(Records excerpted from a collection)
• • • • •

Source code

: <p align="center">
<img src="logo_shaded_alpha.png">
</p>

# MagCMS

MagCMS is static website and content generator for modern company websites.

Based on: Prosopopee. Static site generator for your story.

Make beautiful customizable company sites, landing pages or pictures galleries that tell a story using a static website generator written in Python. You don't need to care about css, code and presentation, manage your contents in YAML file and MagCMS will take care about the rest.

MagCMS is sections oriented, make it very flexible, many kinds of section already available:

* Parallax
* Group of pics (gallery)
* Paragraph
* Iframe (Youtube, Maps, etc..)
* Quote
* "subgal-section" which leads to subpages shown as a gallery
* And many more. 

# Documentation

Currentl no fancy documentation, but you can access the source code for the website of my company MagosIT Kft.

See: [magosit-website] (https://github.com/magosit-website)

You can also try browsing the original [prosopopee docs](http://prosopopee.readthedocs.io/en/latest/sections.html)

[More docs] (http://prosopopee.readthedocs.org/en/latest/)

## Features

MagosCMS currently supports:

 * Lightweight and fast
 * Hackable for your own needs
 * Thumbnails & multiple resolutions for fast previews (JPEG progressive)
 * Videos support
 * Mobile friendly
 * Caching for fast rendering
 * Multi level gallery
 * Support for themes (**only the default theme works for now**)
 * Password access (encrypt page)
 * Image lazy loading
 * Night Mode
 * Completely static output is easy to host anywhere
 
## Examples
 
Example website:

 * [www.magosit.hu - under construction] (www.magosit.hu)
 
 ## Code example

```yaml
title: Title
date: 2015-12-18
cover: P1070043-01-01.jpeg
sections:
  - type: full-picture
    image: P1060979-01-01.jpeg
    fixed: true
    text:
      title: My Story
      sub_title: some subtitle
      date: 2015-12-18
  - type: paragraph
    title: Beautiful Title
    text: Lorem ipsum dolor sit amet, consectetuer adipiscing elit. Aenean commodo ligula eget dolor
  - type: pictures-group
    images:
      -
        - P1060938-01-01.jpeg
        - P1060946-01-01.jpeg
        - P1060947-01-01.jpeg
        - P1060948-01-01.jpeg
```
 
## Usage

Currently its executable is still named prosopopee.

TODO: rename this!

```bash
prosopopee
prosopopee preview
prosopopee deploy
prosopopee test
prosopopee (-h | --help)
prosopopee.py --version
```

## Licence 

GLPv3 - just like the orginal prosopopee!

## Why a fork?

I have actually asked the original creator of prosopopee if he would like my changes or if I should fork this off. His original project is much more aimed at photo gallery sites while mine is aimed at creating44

• • • • •

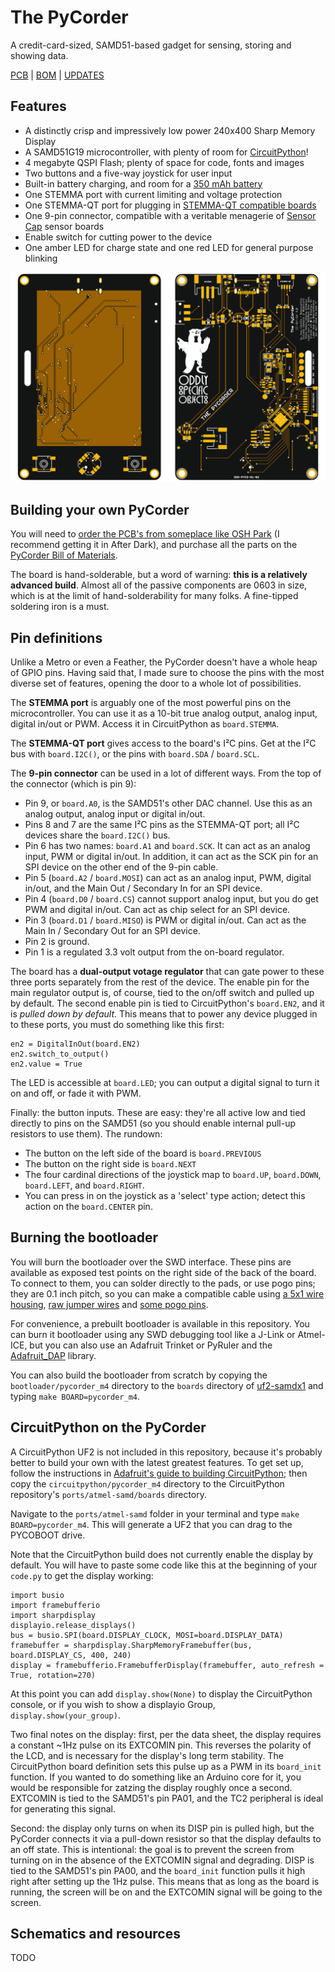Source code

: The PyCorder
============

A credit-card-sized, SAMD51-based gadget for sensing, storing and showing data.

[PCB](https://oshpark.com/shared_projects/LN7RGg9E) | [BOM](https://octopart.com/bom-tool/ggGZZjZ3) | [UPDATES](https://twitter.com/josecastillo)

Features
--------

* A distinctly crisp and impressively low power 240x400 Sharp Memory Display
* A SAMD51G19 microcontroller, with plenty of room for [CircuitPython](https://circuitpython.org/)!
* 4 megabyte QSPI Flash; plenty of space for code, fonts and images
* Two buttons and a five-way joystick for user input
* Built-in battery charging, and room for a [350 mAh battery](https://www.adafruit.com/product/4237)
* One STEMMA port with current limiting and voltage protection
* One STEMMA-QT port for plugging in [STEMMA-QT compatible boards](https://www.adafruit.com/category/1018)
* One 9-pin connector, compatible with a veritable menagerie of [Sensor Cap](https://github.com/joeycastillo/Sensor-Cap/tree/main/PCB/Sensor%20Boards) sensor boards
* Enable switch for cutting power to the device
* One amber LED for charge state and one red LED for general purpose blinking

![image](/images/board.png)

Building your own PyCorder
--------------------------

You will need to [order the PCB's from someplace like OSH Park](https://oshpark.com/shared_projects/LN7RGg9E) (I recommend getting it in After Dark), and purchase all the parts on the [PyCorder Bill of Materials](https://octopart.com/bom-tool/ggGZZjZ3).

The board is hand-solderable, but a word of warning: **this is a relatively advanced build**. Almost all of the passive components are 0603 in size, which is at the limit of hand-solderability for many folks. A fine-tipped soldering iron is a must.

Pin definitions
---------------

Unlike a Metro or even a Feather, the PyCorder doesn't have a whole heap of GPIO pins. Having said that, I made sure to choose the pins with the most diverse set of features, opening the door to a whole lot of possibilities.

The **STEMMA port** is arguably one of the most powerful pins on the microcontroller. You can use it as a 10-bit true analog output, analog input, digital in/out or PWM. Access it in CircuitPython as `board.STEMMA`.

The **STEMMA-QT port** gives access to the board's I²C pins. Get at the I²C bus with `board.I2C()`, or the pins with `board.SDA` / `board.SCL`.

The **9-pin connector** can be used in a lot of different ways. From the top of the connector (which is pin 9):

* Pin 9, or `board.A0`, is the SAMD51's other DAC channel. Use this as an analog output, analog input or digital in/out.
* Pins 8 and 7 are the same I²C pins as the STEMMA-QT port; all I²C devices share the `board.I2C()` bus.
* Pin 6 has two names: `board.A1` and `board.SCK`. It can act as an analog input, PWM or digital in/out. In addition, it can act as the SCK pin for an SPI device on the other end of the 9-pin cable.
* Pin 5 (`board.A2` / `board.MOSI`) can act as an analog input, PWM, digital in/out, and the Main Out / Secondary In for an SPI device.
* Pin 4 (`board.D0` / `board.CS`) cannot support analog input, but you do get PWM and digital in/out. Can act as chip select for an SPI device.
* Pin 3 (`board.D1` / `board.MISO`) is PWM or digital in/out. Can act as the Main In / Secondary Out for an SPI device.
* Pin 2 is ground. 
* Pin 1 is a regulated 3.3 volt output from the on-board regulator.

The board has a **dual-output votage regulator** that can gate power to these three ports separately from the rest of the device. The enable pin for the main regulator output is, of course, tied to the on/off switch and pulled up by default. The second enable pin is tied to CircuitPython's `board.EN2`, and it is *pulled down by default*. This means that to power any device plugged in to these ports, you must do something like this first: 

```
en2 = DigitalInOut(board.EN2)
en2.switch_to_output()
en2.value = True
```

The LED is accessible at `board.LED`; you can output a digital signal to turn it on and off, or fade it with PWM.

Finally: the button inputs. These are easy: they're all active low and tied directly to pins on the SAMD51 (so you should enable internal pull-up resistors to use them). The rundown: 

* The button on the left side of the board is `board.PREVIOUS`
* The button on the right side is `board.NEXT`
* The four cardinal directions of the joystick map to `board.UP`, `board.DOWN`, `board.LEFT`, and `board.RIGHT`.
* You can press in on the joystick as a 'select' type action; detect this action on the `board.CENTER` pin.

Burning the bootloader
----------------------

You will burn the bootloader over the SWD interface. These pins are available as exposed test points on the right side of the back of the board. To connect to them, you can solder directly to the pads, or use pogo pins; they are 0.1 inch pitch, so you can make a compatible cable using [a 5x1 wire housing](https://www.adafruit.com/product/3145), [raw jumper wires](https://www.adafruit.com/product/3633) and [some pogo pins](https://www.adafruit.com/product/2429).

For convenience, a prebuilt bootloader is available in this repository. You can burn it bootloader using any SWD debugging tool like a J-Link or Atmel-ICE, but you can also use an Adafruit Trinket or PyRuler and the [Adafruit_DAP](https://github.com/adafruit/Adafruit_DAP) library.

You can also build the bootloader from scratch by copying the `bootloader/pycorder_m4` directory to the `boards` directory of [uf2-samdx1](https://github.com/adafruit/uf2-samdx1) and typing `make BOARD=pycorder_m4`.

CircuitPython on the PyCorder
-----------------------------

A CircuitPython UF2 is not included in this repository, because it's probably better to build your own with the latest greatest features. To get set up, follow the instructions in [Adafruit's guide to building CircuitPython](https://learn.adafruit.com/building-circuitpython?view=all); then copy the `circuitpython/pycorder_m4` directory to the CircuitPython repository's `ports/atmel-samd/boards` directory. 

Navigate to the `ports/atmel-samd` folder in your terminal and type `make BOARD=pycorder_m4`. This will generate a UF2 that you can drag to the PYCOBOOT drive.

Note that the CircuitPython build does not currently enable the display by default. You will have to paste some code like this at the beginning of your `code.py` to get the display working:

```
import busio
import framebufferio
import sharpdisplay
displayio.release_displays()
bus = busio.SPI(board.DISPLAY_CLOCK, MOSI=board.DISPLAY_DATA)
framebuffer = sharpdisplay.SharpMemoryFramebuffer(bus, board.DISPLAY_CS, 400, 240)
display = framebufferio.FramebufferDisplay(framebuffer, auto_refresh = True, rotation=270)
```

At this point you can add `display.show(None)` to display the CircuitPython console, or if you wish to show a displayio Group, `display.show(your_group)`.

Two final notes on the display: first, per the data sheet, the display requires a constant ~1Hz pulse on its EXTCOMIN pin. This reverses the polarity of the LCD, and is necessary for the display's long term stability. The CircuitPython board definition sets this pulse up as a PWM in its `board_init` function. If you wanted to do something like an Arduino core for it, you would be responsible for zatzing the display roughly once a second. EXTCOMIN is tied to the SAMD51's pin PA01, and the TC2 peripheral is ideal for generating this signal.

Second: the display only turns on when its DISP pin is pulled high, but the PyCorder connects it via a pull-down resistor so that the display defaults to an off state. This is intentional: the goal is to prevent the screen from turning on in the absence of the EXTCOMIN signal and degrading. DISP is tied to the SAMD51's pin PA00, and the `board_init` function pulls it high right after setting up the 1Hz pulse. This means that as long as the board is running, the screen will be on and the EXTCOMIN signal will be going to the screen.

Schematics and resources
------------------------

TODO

• • • • •

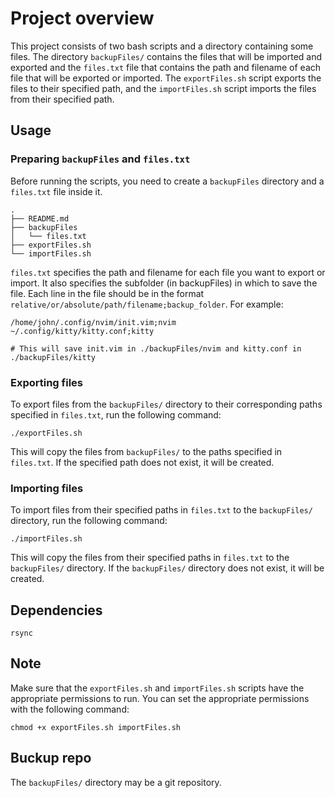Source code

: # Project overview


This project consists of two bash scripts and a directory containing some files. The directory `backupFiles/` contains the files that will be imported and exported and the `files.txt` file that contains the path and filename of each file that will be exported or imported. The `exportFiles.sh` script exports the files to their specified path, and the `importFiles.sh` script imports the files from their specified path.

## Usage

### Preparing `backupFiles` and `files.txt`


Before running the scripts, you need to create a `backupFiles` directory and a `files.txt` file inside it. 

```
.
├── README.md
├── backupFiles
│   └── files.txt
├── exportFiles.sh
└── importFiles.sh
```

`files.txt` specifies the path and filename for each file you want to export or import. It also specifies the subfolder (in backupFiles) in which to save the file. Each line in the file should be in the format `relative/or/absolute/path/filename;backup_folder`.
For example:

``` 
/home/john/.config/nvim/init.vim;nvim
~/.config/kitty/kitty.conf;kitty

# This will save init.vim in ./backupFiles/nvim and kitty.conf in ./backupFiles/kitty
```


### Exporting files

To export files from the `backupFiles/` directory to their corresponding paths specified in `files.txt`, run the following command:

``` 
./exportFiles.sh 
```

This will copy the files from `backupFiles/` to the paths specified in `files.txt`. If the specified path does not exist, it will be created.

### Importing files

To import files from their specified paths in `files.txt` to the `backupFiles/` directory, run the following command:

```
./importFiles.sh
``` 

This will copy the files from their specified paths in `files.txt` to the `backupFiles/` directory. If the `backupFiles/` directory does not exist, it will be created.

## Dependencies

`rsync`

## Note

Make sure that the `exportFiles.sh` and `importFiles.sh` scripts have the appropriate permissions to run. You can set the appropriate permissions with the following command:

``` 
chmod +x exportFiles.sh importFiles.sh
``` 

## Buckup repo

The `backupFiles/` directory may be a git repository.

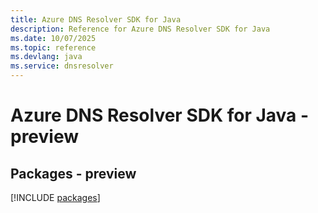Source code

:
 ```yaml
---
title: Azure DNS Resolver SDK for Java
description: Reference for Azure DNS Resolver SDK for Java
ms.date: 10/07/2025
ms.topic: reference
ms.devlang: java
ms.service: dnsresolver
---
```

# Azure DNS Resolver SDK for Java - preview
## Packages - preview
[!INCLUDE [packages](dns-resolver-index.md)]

• • • • •

# [TASK INSTRUCTIONS]
Extract every line above that contains the word "generator".

# [SOLUTION FOR THIS PROBLEM]
MagCMS is static website and content generator for modern company websites.
Based on: Prosopopee. Static site generator for your story.
Make beautiful customizable company sites, landing pages or pictures galleries that tell a story using a static website generator written in Python. You don't need to care about css, code and presentation, manage your contents in YAML file and MagCMS will take care about the rest.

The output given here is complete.